While more than two-thirds (68%) of advisers said they recognised the importance of building relationships with clients’ partners or relatives, few advisers are proactively doing so.

According to Kings Court Trust, £5.5trn* is expected to pass between generations in the UK by 2047.

Where advisers have been introduced to clients’ partners or children, it was the clients, rather than the advisers, who tended to kick things off.

According to the Barometer, where an introduction has been made, in less than a fifth of cases did the adviser ask to be introduced.

Both the clients themselves, and in particular the clients’ partners, were significantly more likely to prompt the introduction.

* www.kctrust.co.uk/partner-blog/infographic-intergenerational-wealth

Female advisers show the way

However, hiring more female advisers gives firms a greater chance of building stronger intergenerational connections with clients, the research suggests.

Almost three-quarters of female advisers believe it is important to build relationships with clients’ children and grandchildren, compared with just over half of male advisers (53%).

And this outlook appears to lead to better results: 37% of female advisers said they had established a connection with more than half of their clients’ children, against 26% of male advisers.
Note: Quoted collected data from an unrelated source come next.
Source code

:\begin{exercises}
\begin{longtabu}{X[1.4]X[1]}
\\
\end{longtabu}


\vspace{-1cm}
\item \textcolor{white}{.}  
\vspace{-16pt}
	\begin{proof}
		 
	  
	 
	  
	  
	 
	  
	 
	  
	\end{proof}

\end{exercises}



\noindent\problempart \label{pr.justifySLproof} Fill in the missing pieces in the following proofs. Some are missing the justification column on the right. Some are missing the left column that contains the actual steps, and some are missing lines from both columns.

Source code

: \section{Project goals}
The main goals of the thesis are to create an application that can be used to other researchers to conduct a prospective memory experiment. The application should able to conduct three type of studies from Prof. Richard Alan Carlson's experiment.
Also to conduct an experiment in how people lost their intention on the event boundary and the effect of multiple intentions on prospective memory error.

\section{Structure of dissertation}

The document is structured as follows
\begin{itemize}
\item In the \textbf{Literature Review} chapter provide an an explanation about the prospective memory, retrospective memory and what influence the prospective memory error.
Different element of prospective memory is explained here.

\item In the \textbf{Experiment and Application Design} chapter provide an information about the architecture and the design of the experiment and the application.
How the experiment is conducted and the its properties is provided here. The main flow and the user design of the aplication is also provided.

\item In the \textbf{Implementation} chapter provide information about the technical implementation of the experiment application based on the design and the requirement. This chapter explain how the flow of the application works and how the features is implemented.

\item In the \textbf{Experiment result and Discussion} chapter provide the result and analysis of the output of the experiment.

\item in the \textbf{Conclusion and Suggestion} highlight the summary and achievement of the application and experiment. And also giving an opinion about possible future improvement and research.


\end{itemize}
It also appears that this leads to a greater chance of retaining business from a client’s child when the client dies: a third (33%) of female advisers said they retain this business for most clients, while 31% of male advisers indicated the same.

Retaining the services of clients’ relatives

Overall, when clients die, advisers are retaining the family’s services – however few say this is the case for a significant majority of clients they deal with.

Around two-thirds of advisers said they retained the services of partners or children for at least half of their clients. However, only around 10% of advisers said they retained the advice services of partners or children for the vast majority of clients who died.

“Advisers are familiar with the benefits of intergenerational planning. By considering the broader family context when dealing with clients, they are deepening existing relationships, building new ones, and creating value in their business.

So it comes as a surprise that relatively few of the connections advisers have established with clients’ partners and children were instigated by the advisers themselves. Instead, according to the Barometer, they were more often started by the client or a relative.

Of course, if clients – or their partners or children – tend to initiate these things perhaps advisers don’t often need to. However, our previous research found the topic of intergenerational planning comes up naturally with clients, especially during initial conversations, so could some advisers be missing a trick here?

It was also interesting to note the differing views male and female advisers had on building intergenerational relationships. This may be another nod to the numerous benefits of hiring more female advisers, with the Barometer suggesting these benefits extend to ESG advice (many more female advisers are confident they understand their clients’ needs on ESG) and even to optimism about the health of the advice market. The results found female advisers are far more confident in their ability to continue to charge enough in the future, with 75% confident against only 53% of male advisers.”